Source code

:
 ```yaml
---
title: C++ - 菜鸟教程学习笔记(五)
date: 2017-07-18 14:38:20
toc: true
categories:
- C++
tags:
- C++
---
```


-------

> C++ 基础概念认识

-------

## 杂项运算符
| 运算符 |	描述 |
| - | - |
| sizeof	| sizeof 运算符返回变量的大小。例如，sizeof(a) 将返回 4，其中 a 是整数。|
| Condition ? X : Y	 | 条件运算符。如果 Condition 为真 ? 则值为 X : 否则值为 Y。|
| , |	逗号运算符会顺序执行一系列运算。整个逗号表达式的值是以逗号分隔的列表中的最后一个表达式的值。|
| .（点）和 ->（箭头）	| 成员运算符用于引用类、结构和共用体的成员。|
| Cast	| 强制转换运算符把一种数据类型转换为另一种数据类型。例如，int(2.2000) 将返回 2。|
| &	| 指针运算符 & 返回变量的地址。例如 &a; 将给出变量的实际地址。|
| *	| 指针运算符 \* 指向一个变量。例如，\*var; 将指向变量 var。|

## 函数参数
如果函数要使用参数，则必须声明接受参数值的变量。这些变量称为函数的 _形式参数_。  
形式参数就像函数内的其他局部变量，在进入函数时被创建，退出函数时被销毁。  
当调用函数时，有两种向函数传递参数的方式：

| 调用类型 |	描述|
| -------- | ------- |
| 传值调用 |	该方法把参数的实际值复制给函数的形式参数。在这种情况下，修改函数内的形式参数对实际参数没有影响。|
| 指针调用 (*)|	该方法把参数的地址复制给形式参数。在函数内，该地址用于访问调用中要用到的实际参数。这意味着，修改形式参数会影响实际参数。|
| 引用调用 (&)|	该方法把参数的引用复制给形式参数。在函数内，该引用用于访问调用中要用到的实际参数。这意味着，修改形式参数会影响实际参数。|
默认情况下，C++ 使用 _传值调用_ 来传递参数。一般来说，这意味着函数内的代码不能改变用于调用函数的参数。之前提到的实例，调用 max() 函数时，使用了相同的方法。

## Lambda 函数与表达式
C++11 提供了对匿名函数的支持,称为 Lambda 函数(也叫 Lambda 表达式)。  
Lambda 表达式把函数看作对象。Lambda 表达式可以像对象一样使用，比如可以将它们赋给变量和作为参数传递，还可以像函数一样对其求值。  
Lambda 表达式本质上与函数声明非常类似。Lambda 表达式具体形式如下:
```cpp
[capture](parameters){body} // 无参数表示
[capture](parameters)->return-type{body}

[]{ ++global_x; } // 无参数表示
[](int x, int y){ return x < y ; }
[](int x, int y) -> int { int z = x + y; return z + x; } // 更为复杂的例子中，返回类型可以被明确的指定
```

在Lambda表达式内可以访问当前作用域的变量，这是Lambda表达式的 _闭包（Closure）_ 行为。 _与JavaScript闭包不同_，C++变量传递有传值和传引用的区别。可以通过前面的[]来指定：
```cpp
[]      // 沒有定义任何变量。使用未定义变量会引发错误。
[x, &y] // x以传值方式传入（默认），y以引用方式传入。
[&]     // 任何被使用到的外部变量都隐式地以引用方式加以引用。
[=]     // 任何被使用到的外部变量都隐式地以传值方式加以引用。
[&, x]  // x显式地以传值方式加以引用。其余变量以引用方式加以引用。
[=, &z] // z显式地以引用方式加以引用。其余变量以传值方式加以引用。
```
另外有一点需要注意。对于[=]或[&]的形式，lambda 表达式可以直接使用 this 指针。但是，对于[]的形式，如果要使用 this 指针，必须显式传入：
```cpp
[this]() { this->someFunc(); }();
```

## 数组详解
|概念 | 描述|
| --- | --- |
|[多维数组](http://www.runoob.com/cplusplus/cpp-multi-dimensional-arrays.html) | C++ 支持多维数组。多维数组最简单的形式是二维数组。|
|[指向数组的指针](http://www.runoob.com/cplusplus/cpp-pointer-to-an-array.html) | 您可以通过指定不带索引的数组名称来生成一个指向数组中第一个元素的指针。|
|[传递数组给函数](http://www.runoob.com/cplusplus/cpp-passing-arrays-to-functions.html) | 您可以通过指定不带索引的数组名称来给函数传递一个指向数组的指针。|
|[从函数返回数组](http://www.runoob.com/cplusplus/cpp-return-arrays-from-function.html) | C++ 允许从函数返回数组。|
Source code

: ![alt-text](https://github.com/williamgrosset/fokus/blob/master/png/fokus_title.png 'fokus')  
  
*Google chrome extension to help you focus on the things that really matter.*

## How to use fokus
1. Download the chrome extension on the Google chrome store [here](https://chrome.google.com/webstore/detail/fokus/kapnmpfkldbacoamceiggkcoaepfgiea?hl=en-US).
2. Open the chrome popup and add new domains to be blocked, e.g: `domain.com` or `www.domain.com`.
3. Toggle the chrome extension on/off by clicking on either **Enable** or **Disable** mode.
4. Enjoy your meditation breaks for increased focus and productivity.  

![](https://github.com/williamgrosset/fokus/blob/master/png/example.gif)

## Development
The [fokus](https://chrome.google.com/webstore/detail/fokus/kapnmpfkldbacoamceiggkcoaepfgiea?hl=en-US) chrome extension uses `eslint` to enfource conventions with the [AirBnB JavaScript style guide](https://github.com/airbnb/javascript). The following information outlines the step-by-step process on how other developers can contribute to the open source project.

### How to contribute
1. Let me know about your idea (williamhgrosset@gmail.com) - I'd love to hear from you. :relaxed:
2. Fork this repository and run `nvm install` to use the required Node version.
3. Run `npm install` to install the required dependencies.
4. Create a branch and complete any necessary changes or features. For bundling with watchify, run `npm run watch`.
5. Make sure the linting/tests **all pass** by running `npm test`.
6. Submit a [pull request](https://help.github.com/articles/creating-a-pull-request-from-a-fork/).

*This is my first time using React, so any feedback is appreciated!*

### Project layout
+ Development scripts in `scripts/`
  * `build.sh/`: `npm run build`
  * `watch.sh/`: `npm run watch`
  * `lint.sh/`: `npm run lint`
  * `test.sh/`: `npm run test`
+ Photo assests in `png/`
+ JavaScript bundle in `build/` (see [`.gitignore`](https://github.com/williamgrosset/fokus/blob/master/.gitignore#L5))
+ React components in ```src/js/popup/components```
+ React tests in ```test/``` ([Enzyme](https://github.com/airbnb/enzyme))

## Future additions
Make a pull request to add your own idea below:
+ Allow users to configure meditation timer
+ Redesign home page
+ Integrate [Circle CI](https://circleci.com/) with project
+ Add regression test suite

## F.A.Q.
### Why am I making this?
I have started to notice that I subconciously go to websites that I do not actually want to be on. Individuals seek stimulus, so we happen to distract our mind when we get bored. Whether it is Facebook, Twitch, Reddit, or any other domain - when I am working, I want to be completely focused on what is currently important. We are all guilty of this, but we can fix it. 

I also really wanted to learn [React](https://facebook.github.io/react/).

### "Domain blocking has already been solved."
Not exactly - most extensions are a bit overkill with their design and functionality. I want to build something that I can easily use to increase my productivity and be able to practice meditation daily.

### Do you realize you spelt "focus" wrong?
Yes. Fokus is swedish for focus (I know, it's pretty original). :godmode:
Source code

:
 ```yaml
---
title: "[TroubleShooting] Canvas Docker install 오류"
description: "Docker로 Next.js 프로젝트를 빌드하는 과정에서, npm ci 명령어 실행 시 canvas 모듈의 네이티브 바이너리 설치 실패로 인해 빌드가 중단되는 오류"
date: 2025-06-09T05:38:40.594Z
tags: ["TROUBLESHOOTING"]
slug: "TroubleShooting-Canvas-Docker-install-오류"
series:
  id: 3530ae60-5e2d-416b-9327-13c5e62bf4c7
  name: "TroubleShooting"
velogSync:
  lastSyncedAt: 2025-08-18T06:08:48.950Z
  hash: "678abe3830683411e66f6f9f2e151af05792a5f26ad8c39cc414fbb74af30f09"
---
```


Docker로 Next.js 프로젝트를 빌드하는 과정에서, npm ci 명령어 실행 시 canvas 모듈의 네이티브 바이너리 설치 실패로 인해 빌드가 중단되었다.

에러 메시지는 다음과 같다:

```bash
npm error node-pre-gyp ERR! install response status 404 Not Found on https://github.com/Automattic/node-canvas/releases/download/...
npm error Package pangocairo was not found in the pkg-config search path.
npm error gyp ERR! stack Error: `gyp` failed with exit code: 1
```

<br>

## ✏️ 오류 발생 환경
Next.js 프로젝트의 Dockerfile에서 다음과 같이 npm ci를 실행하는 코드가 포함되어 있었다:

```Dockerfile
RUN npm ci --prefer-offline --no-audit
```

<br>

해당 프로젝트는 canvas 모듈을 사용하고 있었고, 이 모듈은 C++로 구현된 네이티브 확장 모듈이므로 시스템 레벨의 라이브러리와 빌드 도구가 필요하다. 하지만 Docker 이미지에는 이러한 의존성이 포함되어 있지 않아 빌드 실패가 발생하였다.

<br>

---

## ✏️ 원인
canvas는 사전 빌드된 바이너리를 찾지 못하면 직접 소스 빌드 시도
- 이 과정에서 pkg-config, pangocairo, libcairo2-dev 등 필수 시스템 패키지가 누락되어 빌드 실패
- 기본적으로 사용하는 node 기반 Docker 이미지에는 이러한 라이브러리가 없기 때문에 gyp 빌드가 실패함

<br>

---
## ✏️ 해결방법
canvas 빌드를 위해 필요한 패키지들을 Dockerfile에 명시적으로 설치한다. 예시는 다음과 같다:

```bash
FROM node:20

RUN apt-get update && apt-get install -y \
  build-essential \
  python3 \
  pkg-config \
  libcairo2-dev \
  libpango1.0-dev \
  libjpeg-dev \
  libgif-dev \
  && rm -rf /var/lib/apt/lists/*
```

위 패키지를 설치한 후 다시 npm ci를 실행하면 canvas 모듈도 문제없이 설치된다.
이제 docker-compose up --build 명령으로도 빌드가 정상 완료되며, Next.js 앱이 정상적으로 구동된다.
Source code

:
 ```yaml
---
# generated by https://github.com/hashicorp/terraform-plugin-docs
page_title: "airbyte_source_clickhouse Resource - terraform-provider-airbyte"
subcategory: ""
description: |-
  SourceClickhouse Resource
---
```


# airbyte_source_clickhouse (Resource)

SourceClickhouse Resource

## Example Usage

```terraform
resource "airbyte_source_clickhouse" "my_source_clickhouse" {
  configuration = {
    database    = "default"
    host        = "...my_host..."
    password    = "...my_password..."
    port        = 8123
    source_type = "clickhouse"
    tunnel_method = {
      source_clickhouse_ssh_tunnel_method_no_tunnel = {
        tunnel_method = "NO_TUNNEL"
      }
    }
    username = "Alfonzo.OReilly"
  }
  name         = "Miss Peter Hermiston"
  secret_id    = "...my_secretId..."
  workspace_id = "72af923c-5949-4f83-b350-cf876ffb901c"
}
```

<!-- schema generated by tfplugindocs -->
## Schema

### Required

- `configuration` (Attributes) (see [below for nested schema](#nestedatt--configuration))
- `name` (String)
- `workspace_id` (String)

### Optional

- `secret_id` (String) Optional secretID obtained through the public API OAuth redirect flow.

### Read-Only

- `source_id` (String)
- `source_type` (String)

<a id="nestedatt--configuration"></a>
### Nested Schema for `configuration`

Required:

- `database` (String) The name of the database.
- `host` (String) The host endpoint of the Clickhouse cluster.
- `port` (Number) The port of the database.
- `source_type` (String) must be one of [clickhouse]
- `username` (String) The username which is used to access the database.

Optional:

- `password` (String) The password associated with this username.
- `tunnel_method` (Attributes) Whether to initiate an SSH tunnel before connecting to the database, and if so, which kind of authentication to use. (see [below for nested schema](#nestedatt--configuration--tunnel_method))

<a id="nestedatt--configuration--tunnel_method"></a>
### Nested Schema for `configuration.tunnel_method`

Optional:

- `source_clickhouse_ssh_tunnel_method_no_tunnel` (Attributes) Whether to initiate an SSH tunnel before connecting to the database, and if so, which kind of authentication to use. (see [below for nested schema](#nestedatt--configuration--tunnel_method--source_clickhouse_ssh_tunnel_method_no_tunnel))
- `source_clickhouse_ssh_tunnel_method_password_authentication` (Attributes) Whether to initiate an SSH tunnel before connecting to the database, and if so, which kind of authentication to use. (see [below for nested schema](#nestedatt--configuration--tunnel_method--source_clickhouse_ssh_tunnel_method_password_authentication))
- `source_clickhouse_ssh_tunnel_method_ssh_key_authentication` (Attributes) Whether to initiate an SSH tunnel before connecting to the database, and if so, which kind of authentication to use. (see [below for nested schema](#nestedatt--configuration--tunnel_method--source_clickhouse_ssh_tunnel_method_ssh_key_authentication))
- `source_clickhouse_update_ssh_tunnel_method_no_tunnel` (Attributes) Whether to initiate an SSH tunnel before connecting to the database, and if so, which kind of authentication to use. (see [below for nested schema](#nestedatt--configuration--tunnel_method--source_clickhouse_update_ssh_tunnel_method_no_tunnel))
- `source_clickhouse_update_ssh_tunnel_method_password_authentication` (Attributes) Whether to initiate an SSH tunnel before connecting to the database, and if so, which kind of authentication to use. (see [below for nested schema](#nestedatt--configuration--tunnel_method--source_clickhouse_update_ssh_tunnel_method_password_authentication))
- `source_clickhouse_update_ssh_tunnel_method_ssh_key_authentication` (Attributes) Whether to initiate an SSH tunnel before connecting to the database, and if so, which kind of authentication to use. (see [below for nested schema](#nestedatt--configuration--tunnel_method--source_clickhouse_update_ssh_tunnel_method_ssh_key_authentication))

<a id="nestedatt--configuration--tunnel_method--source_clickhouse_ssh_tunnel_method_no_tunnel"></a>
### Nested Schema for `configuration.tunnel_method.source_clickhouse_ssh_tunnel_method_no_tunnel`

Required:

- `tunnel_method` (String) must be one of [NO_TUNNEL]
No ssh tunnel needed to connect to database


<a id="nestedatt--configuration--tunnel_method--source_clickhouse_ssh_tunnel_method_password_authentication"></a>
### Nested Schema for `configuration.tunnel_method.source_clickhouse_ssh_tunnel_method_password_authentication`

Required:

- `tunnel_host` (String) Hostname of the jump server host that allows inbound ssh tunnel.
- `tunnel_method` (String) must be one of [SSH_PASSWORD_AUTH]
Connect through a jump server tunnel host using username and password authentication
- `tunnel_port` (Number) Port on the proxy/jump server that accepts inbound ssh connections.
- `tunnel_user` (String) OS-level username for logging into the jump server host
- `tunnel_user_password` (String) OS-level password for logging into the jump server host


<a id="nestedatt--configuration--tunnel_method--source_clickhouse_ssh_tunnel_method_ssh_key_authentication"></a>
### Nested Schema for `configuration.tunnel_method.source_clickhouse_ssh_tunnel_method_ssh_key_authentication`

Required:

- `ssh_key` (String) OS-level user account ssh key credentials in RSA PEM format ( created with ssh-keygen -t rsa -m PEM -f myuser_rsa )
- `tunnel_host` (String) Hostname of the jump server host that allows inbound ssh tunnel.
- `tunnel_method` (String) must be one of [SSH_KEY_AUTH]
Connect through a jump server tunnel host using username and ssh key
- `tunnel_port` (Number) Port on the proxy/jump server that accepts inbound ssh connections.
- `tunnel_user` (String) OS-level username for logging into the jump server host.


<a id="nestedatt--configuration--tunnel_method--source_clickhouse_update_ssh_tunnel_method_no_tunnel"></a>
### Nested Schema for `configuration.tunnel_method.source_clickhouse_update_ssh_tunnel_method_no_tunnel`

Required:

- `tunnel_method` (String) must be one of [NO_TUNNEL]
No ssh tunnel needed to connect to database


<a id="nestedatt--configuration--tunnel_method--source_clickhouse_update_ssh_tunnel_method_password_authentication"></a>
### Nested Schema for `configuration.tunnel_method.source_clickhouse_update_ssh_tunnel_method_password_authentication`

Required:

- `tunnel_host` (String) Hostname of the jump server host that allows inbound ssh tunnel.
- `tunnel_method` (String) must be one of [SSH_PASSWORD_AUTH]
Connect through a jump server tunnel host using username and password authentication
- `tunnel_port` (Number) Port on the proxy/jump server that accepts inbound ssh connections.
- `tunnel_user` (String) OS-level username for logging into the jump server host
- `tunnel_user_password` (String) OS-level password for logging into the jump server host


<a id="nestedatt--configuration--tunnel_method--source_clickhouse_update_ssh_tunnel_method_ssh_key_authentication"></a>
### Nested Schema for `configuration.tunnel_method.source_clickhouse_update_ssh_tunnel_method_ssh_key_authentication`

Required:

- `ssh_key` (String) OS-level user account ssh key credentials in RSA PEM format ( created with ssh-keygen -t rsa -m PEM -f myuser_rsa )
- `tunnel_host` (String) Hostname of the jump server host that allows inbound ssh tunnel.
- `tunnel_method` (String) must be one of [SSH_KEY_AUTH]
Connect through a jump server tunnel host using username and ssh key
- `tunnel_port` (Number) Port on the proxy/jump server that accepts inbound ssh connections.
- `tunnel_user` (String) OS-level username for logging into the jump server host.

WHAT THE EXERCISE ASKS:
Taking the entries above, print exactly the lines starting at the line with "1. Let me know" and ending at the line with "Development scripts in", both included.

RESPONSE:
1. Let me know about your idea (williamhgrosset@gmail.com) - I'd love to hear from you. :relaxed:
2. Fork this repository and run `nvm install` to use the required Node version.
3. Run `npm install` to install the required dependencies.
4. Create a branch and complete any necessary changes or features. For bundling with watchify, run `npm run watch`.
5. Make sure the linting/tests **all pass** by running `npm test`.
6. Submit a [pull request](https://help.github.com/articles/creating-a-pull-request-from-a-fork/).

*This is my first time using React, so any feedback is appreciated!*

### Project layout
+ Development scripts in `scripts/`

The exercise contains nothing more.